We provide two basic templates for GPU run(convert_submit_gpu.template) and CPU run(convert_submit_cpu.template). To enable GPU run, user needs to download the following jar.
After that, please set environment variable SPARK_RAPIDS_PLUGIN_JAR
to the path where the jars are
downloaded to in spark submit templates.
When converting CSV to Parquet data, the script will add data partitioning to some tables:
Table | Partition Column |
---|---|
catalog_sales | cs_sold_date_sk |
catalog_returns | cr_returned_date_sk |
inventory | inv_date_sk |
store_sales | ss_sold_date_sk |
store_returns | sr_returned_date_sk |
web_sales | ws_sold_date_sk |
web_returns | wr_returned_date_sk |
The templates.patch that contains necessary modifications to make NDS queries runnable in Spark will be applied automatically in the build step.
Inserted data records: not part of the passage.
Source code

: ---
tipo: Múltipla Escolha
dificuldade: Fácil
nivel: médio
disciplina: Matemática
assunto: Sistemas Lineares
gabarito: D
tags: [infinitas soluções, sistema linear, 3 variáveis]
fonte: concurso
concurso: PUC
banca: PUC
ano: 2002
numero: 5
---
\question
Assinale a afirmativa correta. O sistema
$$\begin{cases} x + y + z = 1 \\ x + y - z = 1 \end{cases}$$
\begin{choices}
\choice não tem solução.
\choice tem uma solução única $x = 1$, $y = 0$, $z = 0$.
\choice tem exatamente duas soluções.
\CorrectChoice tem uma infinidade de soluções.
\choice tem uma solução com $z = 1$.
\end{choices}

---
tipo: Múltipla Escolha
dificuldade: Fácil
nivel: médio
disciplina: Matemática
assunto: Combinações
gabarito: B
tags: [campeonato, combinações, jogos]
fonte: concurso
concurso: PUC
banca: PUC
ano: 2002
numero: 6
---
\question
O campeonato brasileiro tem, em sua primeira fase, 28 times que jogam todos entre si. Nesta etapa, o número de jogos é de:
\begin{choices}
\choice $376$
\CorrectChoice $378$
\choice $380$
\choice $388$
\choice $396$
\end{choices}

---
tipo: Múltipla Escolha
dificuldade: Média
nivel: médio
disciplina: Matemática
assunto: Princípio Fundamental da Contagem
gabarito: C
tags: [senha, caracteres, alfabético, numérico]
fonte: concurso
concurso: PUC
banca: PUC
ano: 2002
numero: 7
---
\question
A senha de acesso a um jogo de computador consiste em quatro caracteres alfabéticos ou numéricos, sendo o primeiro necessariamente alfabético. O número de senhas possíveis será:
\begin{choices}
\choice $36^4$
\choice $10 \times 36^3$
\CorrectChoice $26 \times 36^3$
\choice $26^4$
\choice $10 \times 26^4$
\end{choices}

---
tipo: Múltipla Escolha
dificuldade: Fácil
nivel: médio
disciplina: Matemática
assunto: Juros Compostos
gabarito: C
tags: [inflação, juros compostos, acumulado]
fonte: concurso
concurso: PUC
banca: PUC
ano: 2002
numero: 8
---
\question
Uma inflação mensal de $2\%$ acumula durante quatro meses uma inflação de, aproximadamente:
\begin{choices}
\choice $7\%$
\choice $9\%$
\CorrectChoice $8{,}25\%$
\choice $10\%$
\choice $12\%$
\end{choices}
The final query templates will be in folder $TPCDS_HOME/query_templates
after the build process.
we applied the following changes to original templates released in TPC-DS v3.2.0:
-
add
interval
keyword before alldate interval add
mark+
for syntax compatibility in Spark SQL. -
convert
"
mark to`
mark for syntax compatibility in Spark SQL.
usage: nds_gen_query_stream.py [-h] (--template TEMPLATE | --streams STREAMS)
template_dir scale output_dir
positional arguments:
template_dir directory to find query templates and dialect file.
scale assume a database of this scale factor.
output_dir generate query in directory.
optional arguments:
-h, --help show this help message and exit
--template TEMPLATE build queries from this template. Only used to generate one query from one tempalte. This argument is mutually exclusive with --streams. It
is often used for test purpose.
--streams STREAMS generate how many query streams. This argument is mutually exclusive with --template.
--rngseed RNGSEED seed the random generation seed.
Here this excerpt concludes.